◆ **WORK TO BE COMPLETED**:
Of all the entries below, only the lines from the one with "## Захвалница" up to and including the one with "##### Хвала проф." are to be duplicated exactly.
=-=-=
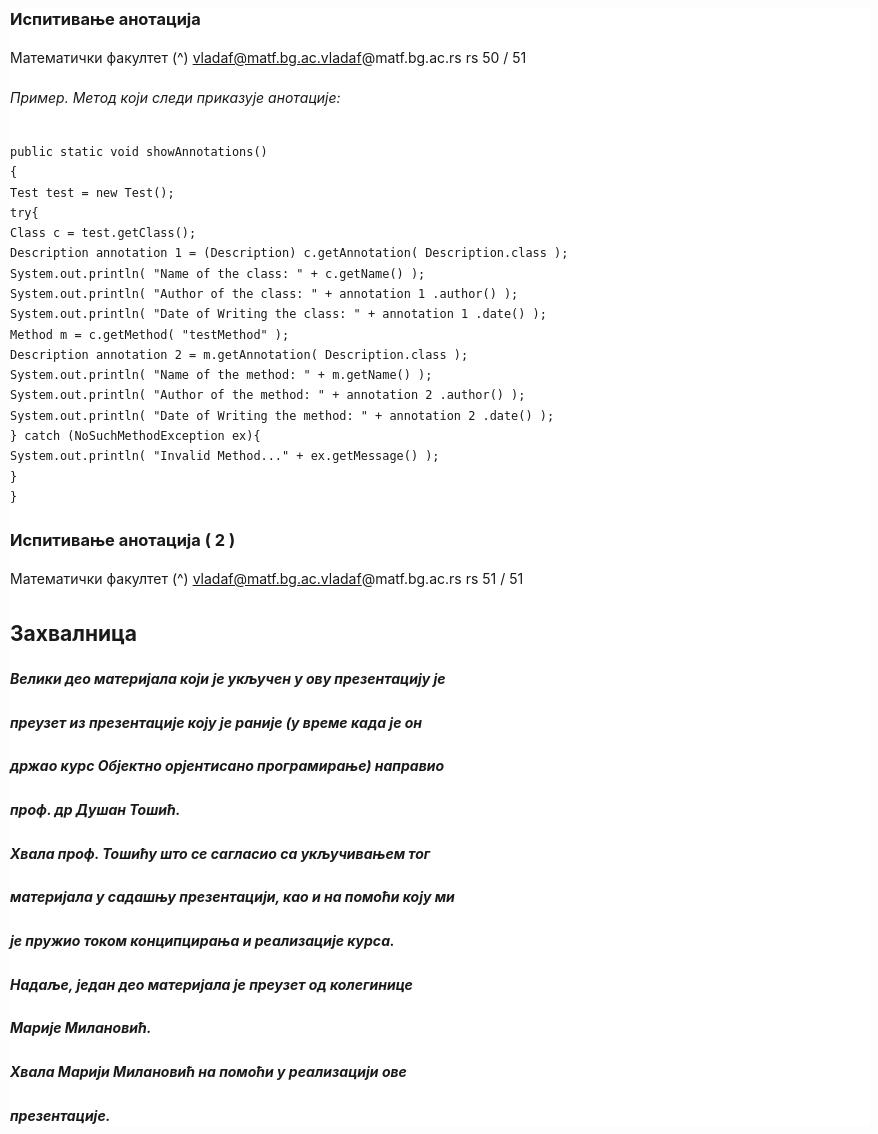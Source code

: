 ### Испитивање анотација


Математички факултет (^) vladaf@matf.bg.ac.vladaf@matf.bg.ac.rs rs 50 / 51

###### Пример. Метод који следи приказује анотације:

```
public static void showAnnotations()
{
Test test = new Test();
try{
Class c = test.getClass();
Description annotation 1 = (Description) c.getAnnotation( Description.class );
System.out.println( "Name of the class: " + c.getName() );
System.out.println( "Author of the class: " + annotation 1 .author() );
System.out.println( "Date of Writing the class: " + annotation 1 .date() );
Method m = c.getMethod( "testMethod" );
Description annotation 2 = m.getAnnotation( Description.class );
System.out.println( "Name of the method: " + m.getName() );
System.out.println( "Author of the method: " + annotation 2 .author() );
System.out.println( "Date of Writing the method: " + annotation 2 .date() );
} catch (NoSuchMethodException ex){
System.out.println( "Invalid Method..." + ex.getMessage() );
}
}
```
### Испитивање анотација ( 2 )


Математички факултет (^) vladaf@matf.bg.ac.vladaf@matf.bg.ac.rs rs 51 / 51

## Захвалница

##### Велики део материјала који је укључен у ову презентацију је

##### преузет из презентације коју је раније (у време када је он

##### држао курс Објектно орјентисано програмирање) направио

##### проф. др Душан Тошић.

##### Хвала проф. Тошићу што се сагласио са укључивањем тог

##### материјала у садашњу презентацији, као и на помоћи коју ми

##### је пружио током конципцирања и реализације курса.

##### Надаље, један део материјала је преузет од колегинице

##### Марије Милановић.

##### Хвала Марији Милановић на помоћи у реализацији ове

##### презентације.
=-=-=
◆ **RESPONSE BELOW**:
## Захвалница

##### Велики део материјала који је укључен у ову презентацију је

##### преузет из презентације коју је раније (у време када је он

##### држао курс Објектно орјентисано програмирање) направио

##### проф. др Душан Тошић.

##### Хвала проф. Тошићу што се сагласио са укључивањем тог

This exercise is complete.